> **EXERCISE DIRECTIONS**: Print every line below without adding or leaving out a single word.

[RECORDS SUPPLIED Boundary: Start]

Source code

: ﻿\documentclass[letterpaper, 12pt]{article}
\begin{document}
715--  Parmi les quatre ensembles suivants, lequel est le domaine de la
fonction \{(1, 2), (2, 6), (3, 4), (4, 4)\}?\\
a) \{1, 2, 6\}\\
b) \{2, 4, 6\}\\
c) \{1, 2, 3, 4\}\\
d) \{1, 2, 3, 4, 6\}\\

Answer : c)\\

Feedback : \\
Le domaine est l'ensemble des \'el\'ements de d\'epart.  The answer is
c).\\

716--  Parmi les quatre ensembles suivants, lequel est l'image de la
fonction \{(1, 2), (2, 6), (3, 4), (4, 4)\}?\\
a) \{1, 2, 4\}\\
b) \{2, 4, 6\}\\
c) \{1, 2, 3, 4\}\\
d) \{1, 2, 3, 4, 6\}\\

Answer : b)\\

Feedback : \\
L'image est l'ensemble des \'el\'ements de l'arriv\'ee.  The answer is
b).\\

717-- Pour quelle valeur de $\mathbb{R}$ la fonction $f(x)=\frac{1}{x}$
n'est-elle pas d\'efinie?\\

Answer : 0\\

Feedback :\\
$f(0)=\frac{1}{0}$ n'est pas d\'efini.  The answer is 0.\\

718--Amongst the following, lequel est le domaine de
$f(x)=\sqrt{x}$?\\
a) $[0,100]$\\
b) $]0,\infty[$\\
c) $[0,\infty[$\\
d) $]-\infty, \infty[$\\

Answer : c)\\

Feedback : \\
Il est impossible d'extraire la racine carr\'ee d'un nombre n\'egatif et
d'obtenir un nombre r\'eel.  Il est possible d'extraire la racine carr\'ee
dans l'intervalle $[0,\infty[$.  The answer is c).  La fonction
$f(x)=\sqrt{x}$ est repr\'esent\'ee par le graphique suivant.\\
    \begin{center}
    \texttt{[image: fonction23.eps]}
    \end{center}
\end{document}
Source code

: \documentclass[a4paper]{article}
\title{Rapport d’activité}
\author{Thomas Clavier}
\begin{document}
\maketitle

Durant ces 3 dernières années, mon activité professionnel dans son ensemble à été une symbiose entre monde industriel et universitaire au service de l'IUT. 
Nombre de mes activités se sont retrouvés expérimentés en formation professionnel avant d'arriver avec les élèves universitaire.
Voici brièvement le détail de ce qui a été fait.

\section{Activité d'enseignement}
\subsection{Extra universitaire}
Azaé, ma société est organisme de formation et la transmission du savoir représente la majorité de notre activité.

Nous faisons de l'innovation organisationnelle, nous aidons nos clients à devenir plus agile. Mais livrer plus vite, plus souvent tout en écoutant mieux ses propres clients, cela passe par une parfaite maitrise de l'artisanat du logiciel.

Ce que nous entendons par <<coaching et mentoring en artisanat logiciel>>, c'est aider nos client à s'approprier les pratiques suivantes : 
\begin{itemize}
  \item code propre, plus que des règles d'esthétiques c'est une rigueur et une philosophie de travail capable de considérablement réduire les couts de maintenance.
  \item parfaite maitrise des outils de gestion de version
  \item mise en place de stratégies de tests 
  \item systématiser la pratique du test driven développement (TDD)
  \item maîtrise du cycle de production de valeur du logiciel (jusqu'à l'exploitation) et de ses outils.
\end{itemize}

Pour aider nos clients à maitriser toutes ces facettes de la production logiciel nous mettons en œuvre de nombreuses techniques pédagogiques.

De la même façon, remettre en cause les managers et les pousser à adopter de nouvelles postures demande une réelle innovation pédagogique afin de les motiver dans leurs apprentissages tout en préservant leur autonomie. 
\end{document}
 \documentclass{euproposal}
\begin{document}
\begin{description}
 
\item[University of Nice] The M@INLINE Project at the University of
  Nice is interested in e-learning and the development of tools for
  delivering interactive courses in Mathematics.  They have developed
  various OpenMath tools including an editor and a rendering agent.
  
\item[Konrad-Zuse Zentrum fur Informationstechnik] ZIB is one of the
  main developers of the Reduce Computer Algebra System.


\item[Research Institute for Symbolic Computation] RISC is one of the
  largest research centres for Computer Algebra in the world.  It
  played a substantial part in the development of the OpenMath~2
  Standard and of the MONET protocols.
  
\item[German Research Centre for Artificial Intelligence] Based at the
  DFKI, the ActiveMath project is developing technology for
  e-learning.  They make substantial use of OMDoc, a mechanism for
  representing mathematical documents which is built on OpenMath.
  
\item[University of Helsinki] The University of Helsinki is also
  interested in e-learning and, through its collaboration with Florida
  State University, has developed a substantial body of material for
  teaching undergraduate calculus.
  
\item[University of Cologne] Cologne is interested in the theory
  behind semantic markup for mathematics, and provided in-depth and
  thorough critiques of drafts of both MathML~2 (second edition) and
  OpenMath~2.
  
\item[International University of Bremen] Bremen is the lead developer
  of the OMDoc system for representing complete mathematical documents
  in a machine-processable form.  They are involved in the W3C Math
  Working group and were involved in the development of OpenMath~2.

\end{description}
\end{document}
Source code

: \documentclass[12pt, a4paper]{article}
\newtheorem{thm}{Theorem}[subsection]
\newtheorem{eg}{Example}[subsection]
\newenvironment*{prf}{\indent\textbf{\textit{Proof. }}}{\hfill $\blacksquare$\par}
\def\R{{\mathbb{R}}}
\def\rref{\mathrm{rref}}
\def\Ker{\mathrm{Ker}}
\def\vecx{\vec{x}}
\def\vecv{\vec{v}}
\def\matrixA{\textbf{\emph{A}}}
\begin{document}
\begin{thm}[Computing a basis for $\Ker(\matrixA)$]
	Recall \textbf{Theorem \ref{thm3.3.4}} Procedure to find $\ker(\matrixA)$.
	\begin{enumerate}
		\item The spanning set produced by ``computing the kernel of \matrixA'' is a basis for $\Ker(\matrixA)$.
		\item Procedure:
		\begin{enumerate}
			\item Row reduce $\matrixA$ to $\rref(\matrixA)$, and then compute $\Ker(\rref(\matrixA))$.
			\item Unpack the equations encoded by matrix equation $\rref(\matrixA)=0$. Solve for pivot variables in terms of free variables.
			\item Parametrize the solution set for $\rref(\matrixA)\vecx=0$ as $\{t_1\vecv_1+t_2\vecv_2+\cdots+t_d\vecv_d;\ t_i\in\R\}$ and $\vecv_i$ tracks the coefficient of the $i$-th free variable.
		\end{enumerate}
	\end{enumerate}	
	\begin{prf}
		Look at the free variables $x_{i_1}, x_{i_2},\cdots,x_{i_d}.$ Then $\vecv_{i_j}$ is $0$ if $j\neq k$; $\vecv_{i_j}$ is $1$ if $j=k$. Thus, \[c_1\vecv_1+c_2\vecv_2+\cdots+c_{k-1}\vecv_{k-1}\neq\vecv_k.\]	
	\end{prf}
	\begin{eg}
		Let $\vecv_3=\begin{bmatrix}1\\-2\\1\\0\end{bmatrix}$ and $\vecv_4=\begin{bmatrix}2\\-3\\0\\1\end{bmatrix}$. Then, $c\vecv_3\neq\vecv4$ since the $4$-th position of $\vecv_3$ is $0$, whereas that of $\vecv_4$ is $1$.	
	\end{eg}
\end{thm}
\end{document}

[RECORDS SUPPLIED Boundary: End]

> **ANSWER SECTION**:
Source code

: ﻿\documentclass[letterpaper, 12pt]{article}
\begin{document}
715--  Parmi les quatre ensembles suivants, lequel est le domaine de la
fonction \{(1, 2), (2, 6), (3, 4), (4, 4)\}?\\
a) \{1, 2, 6\}\\
b) \{2, 4, 6\}\\
c) \{1, 2, 3, 4\}\\
d) \{1, 2, 3, 4, 6\}\\

Answer : c)\\

Feedback : \\
Le domaine est l'ensemble des \'el\'ements de d\'epart.  The answer is
c).\\

716--  Parmi les quatre ensembles suivants, lequel est l'image de la
fonction \{(1, 2), (2, 6), (3, 4), (4, 4)\}?\\
a) \{1, 2, 4\}\\
b) \{2, 4, 6\}\\
c) \{1, 2, 3, 4\}\\
d) \{1, 2, 3, 4, 6\}\\

Answer : b)\\

Feedback : \\
L'image est l'ensemble des \'el\'ements de l'arriv\'ee.  The answer is
b).\\

717-- Pour quelle valeur de $\mathbb{R}$ la fonction $f(x)=\frac{1}{x}$
n'est-elle pas d\'efinie?\\

Answer : 0\\

Feedback :\\
$f(0)=\frac{1}{0}$ n'est pas d\'efini.  The answer is 0.\\

718--Amongst the following, lequel est le domaine de
$f(x)=\sqrt{x}$?\\
a) $[0,100]$\\
b) $]0,\infty[$\\
c) $[0,\infty[$\\
d) $]-\infty, \infty[$\\

Answer : c)\\

Feedback : \\
Il est impossible d'extraire la racine carr\'ee d'un nombre n\'egatif et
d'obtenir un nombre r\'eel.  Il est possible d'extraire la racine carr\'ee
dans l'intervalle $[0,\infty[$.  The answer is c).  La fonction
$f(x)=\sqrt{x}$ est repr\'esent\'ee par le graphique suivant.\\
    \begin{center}
    \texttt{[image: fonction23.eps]}
    \end{center}
\end{document}
Source code

: \documentclass[a4paper]{article}
\title{Rapport d’activité}
\author{Thomas Clavier}
\begin{document}
\maketitle

Durant ces 3 dernières années, mon activité professionnel dans son ensemble à été une symbiose entre monde industriel et universitaire au service de l'IUT. 
Nombre de mes activités se sont retrouvés expérimentés en formation professionnel avant d'arriver avec les élèves universitaire.
Voici brièvement le détail de ce qui a été fait.

\section{Activité d'enseignement}
\subsection{Extra universitaire}
Azaé, ma société est organisme de formation et la transmission du savoir représente la majorité de notre activité.

Nous faisons de l'innovation organisationnelle, nous aidons nos clients à devenir plus agile. Mais livrer plus vite, plus souvent tout en écoutant mieux ses propres clients, cela passe par une parfaite maitrise de l'artisanat du logiciel.

Ce que nous entendons par <<coaching et mentoring en artisanat logiciel>>, c'est aider nos client à s'approprier les pratiques suivantes : 
\begin{itemize}
  \item code propre, plus que des règles d'esthétiques c'est une rigueur et une philosophie de travail capable de considérablement réduire les couts de maintenance.
  \item parfaite maitrise des outils de gestion de version
  \item mise en place de stratégies de tests 
  \item systématiser la pratique du test driven développement (TDD)
  \item maîtrise du cycle de production de valeur du logiciel (jusqu'à l'exploitation) et de ses outils.
\end{itemize}

Pour aider nos clients à maitriser toutes ces facettes de la production logiciel nous mettons en œuvre de nombreuses techniques pédagogiques.

De la même façon, remettre en cause les managers et les pousser à adopter de nouvelles postures demande une réelle innovation pédagogique afin de les motiver dans leurs apprentissages tout en préservant leur autonomie. 
\end{document}
 \documentclass{euproposal}
\begin{document}
\begin{description}
 
\item[University of Nice] The M@INLINE Project at the University of
  Nice is interested in e-learning and the development of tools for
  delivering interactive courses in Mathematics.  They have developed
  various OpenMath tools including an editor and a rendering agent.
  
\item[Konrad-Zuse Zentrum fur Informationstechnik] ZIB is one of the
  main developers of the Reduce Computer Algebra System.


\item[Research Institute for Symbolic Computation] RISC is one of the
  largest research centres for Computer Algebra in the world.  It
  played a substantial part in the development of the OpenMath~2
  Standard and of the MONET protocols.
  
\item[German Research Centre for Artificial Intelligence] Based at the
  DFKI, the ActiveMath project is developing technology for
  e-learning.  They make substantial use of OMDoc, a mechanism for
  representing mathematical documents which is built on OpenMath.
  
\item[University of Helsinki] The University of Helsinki is also
  interested in e-learning and, through its collaboration with Florida
  State University, has developed a substantial body of material for
  teaching undergraduate calculus.
  
\item[University of Cologne] Cologne is interested in the theory
  behind semantic markup for mathematics, and provided in-depth and
  thorough critiques of drafts of both MathML~2 (second edition) and
  OpenMath~2.
  
\item[International University of Bremen] Bremen is the lead developer
  of the OMDoc system for representing complete mathematical documents
  in a machine-processable form.  They are involved in the W3C Math
  Working group and were involved in the development of OpenMath~2.

\end{description}
\end{document}
Source code

: \documentclass[12pt, a4paper]{article}
\newtheorem{thm}{Theorem}[subsection]
\newtheorem{eg}{Example}[subsection]
\newenvironment*{prf}{\indent\textbf{\textit{Proof. }}}{\hfill $\blacksquare$\par}
\def\R{{\mathbb{R}}}
\def\rref{\mathrm{rref}}
\def\Ker{\mathrm{Ker}}
\def\vecx{\vec{x}}
\def\vecv{\vec{v}}
\def\matrixA{\textbf{\emph{A}}}
\begin{document}
\begin{thm}[Computing a basis for $\Ker(\matrixA)$]
	Recall \textbf{Theorem \ref{thm3.3.4}} Procedure to find $\ker(\matrixA)$.
	\begin{enumerate}
		\item The spanning set produced by ``computing the kernel of \matrixA'' is a basis for $\Ker(\matrixA)$.
		\item Procedure:
		\begin{enumerate}
			\item Row reduce $\matrixA$ to $\rref(\matrixA)$, and then compute $\Ker(\rref(\matrixA))$.
			\item Unpack the equations encoded by matrix equation $\rref(\matrixA)=0$. Solve for pivot variables in terms of free variables.
			\item Parametrize the solution set for $\rref(\matrixA)\vecx=0$ as $\{t_1\vecv_1+t_2\vecv_2+\cdots+t_d\vecv_d;\ t_i\in\R\}$ and $\vecv_i$ tracks the coefficient of the $i$-th free variable.
		\end{enumerate}
	\end{enumerate}	
	\begin{prf}
		Look at the free variables $x_{i_1}, x_{i_2},\cdots,x_{i_d}.$ Then $\vecv_{i_j}$ is $0$ if $j\neq k$; $\vecv_{i_j}$ is $1$ if $j=k$. Thus, \[c_1\vecv_1+c_2\vecv_2+\cdots+c_{k-1}\vecv_{k-1}\neq\vecv_k.\]	
	\end{prf}
	\begin{eg}
		Let $\vecv_3=\begin{bmatrix}1\\-2\\1\\0\end{bmatrix}$ and $\vecv_4=\begin{bmatrix}2\\-3\\0\\1\end{bmatrix}$. Then, $c\vecv_3\neq\vecv4$ since the $4$-th position of $\vecv_3$ is $0$, whereas that of $\vecv_4$ is $1$.	
	\end{eg}
\end{thm}
\end{document}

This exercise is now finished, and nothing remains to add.